*** DATASET Section Begins ***

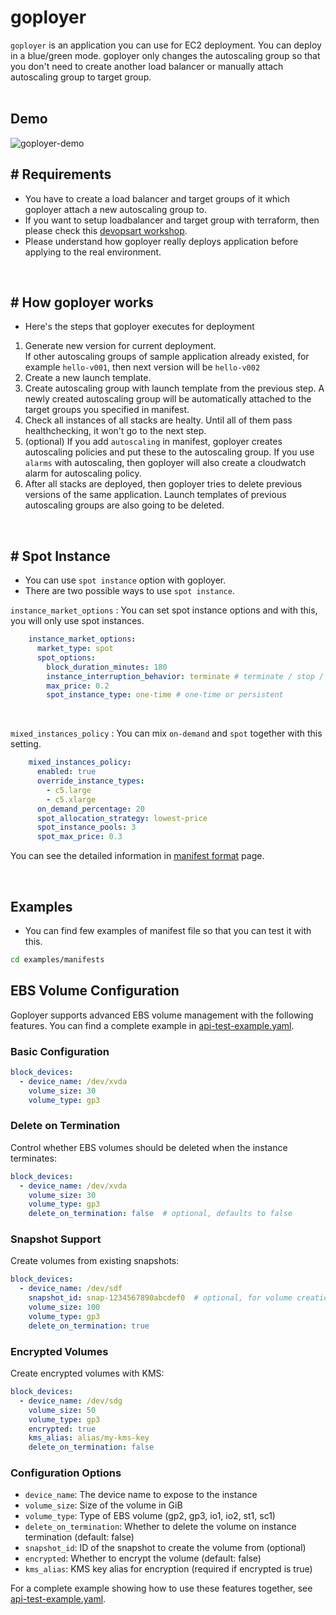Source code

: # goployer
`goployer` is an application you can use for EC2 deployment. You can deploy in a blue/green mode. goployer only
changes the autoscaling group so that you don't need to create another load balancer or manually attach autoscaling group to target group.
<br><br>

## Demo
![goployer-demo](static/base.gif)

## # Requirements
* You have to create a load balancer and target groups of it which goployer attach a new autoscaling group to. 
* If you want to setup loadbalancer and target group with terraform, then please check this [devopsart workshop](https://devops-art-factory.gitbook.io/devops-workshop/terraform/terraform-resource/computing/elb-+-ec2).
* Please understand how goployer really deploys application before applying to the real environment.
<br>

## # How goployer works
* Here's the steps that goployer executes for deployment
1. Generate new version for current deployment.<br>
If other autoscaling groups of sample application already existed, for example `hello-v001`, then next version will be `hello-v002`
2. Create a new launch template. 
3. Create autoscaling group with launch template from the previous step. A newly created autoscaling group will be automatically attached to the target groups you specified in manifest.
4. Check all instances of all stacks are healty. Until all of them pass healthchecking, it won't go to the next step.
5. (optional) If you add `autoscaling` in manifest, goployer creates autoscaling policies and put these to the autoscaling group. If you use `alarms` with autoscaling, then goployer will also create a cloudwatch alarm for autoscaling policy.
6. After all stacks are deployed, then goployer tries to delete previous versions of the same application.
   Launch templates of previous autoscaling groups are also going to be deleted.
   
<br>

## # Spot Instance
* You can use `spot instance` option with goployer.
* There are two possible ways to use `spot instance`.


`instance_market_options` : You can set spot instance options and with this, you will only use spot instances.
```yaml
    instance_market_options:
      market_type: spot
      spot_options:
        block_duration_minutes: 180
        instance_interruption_behavior: terminate # terminate / stop / hibernate
        max_price: 0.2
        spot_instance_type: one-time # one-time or persistent
```
<br>  
  
`mixed_instances_policy` : You can mix `on-demand` and `spot` together with this setting. 
  
```yaml
    mixed_instances_policy:
      enabled: true
      override_instance_types:
        - c5.large
        - c5.xlarge
      on_demand_percentage: 20
      spot_allocation_strategy: lowest-price
      spot_instance_pools: 3
      spot_max_price: 0.3
```
 
You can see the detailed information in [manifest format](https://goployer.dev/docs/references/manifest/) page.

<br>

## Examples
* You can find few examples of manifest file so that you can test it with this.
```bash
cd examples/manifests
```

## EBS Volume Configuration

Goployer supports advanced EBS volume management with the following features. You can find a complete example in [api-test-example.yaml](examples/manifests/api-test-example.yaml).

### Basic Configuration
```yaml
block_devices:
  - device_name: /dev/xvda
    volume_size: 30
    volume_type: gp3
```

### Delete on Termination
Control whether EBS volumes should be deleted when the instance terminates:
```yaml
block_devices:
  - device_name: /dev/xvda
    volume_size: 30
    volume_type: gp3
    delete_on_termination: false  # optional, defaults to false
```

### Snapshot Support
Create volumes from existing snapshots:
```yaml
block_devices:
  - device_name: /dev/sdf
    snapshot_id: snap-1234567890abcdef0  # optional, for volume creation from snapshot
    volume_size: 100
    volume_type: gp3
    delete_on_termination: true
```

### Encrypted Volumes
Create encrypted volumes with KMS:
```yaml
block_devices:
  - device_name: /dev/sdg
    volume_size: 50
    volume_type: gp3
    encrypted: true
    kms_alias: alias/my-kms-key
    delete_on_termination: false
```

### Configuration Options
- `device_name`: The device name to expose to the instance
- `volume_size`: Size of the volume in GiB
- `volume_type`: Type of EBS volume (gp2, gp3, io1, io2, st1, sc1)
- `delete_on_termination`: Whether to delete the volume on instance termination (default: false)
- `snapshot_id`: ID of the snapshot to create the volume from (optional)
- `encrypted`: Whether to encrypt the volume (default: false)
- `kms_alias`: KMS key alias for encryption (required if encrypted is true)

For a complete example showing how to use these features together, see [api-test-example.yaml](examples/manifests/api-test-example.yaml).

*** DATASET Section Ends ***

▶ [WORK ITEM] Keep the pictures out and repeat exactly the lines from the beginning of the data through the line that contains "6. After all", both ends included.

▶ [RESULT BELOW]
Source code

: # goployer
`goployer` is an application you can use for EC2 deployment. You can deploy in a blue/green mode. goployer only
changes the autoscaling group so that you don't need to create another load balancer or manually attach autoscaling group to target group.
<br><br>

## Demo
![goployer-demo](static/base.gif)

## # Requirements
* You have to create a load balancer and target groups of it which goployer attach a new autoscaling group to. 
* If you want to setup loadbalancer and target group with terraform, then please check this [devopsart workshop](https://devops-art-factory.gitbook.io/devops-workshop/terraform/terraform-resource/computing/elb-+-ec2).
* Please understand how goployer really deploys application before applying to the real environment.
<br>

## # How goployer works
* Here's the steps that goployer executes for deployment
1. Generate new version for current deployment.<br>
If other autoscaling groups of sample application already existed, for example `hello-v001`, then next version will be `hello-v002`
2. Create a new launch template. 
3. Create autoscaling group with launch template from the previous step. A newly created autoscaling group will be automatically attached to the target groups you specified in manifest.
4. Check all instances of all stacks are healty. Until all of them pass healthchecking, it won't go to the next step.
5. (optional) If you add `autoscaling` in manifest, goployer creates autoscaling policies and put these to the autoscaling group. If you use `alarms` with autoscaling, then goployer will also create a cloudwatch alarm for autoscaling policy.
6. After all stacks are deployed, then goployer tries to delete previous versions of the same application.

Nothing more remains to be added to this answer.